_WHAT TO WORK ON_.
Search the entries below for "align" and copy each matching line.

── DATA FOR THE TASK

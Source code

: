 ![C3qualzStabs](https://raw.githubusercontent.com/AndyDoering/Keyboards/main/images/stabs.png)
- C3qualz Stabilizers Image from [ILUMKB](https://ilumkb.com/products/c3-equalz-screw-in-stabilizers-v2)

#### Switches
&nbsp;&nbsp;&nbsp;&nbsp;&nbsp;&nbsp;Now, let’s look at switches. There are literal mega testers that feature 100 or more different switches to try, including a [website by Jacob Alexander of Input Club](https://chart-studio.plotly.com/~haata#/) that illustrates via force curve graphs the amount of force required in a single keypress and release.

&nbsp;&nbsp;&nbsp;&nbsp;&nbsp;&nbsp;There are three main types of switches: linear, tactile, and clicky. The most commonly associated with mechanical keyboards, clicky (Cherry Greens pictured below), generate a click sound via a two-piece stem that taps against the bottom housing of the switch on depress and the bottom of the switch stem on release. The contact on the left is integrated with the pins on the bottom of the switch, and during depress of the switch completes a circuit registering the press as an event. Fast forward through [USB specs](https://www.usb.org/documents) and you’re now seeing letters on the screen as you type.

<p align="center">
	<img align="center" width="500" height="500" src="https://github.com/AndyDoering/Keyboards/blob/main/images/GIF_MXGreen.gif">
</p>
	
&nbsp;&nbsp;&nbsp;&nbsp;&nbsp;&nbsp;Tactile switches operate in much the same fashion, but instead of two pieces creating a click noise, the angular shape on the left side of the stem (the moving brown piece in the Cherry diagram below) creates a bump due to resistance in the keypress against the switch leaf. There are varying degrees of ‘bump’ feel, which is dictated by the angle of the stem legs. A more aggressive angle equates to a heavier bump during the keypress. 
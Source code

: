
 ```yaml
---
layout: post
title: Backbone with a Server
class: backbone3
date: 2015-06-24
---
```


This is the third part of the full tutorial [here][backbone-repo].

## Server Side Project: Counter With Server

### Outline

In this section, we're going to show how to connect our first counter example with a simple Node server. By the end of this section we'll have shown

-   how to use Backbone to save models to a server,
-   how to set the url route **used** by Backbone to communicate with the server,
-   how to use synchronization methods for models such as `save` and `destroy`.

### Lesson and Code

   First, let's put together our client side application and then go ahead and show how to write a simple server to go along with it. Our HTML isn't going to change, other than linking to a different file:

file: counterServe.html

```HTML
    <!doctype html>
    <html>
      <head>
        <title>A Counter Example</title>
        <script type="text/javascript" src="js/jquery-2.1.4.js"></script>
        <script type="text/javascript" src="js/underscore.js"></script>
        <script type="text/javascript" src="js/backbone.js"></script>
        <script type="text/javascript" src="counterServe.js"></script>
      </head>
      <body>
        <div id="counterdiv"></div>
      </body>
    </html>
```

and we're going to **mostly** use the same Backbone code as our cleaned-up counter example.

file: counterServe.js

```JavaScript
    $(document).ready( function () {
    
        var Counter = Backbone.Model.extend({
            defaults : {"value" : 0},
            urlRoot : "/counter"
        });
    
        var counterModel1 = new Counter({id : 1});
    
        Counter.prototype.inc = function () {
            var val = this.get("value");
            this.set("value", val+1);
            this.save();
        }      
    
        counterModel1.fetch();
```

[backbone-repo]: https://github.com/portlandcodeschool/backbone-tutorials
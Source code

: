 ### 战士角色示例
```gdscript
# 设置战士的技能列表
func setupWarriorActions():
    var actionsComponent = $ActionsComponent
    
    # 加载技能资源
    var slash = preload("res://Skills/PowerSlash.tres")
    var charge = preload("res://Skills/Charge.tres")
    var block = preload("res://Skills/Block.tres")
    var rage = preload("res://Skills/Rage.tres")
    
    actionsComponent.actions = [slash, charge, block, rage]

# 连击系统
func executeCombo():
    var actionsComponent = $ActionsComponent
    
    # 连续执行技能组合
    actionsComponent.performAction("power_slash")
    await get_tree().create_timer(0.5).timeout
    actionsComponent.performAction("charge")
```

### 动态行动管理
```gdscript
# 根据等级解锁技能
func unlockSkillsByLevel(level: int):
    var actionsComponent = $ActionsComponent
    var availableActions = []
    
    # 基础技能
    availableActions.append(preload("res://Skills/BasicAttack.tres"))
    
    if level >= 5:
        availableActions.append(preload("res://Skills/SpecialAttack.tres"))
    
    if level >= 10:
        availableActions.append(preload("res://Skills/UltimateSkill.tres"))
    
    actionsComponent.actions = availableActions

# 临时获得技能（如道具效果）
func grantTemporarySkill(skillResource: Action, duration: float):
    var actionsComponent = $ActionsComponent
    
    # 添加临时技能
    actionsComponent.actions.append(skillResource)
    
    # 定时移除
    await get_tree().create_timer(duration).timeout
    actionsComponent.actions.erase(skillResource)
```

────

_RESPONSE_.
<p align="center">
	<img align="center" width="500" height="500" src="https://github.com/AndyDoering/Keyboards/blob/main/images/GIF_MXGreen.gif">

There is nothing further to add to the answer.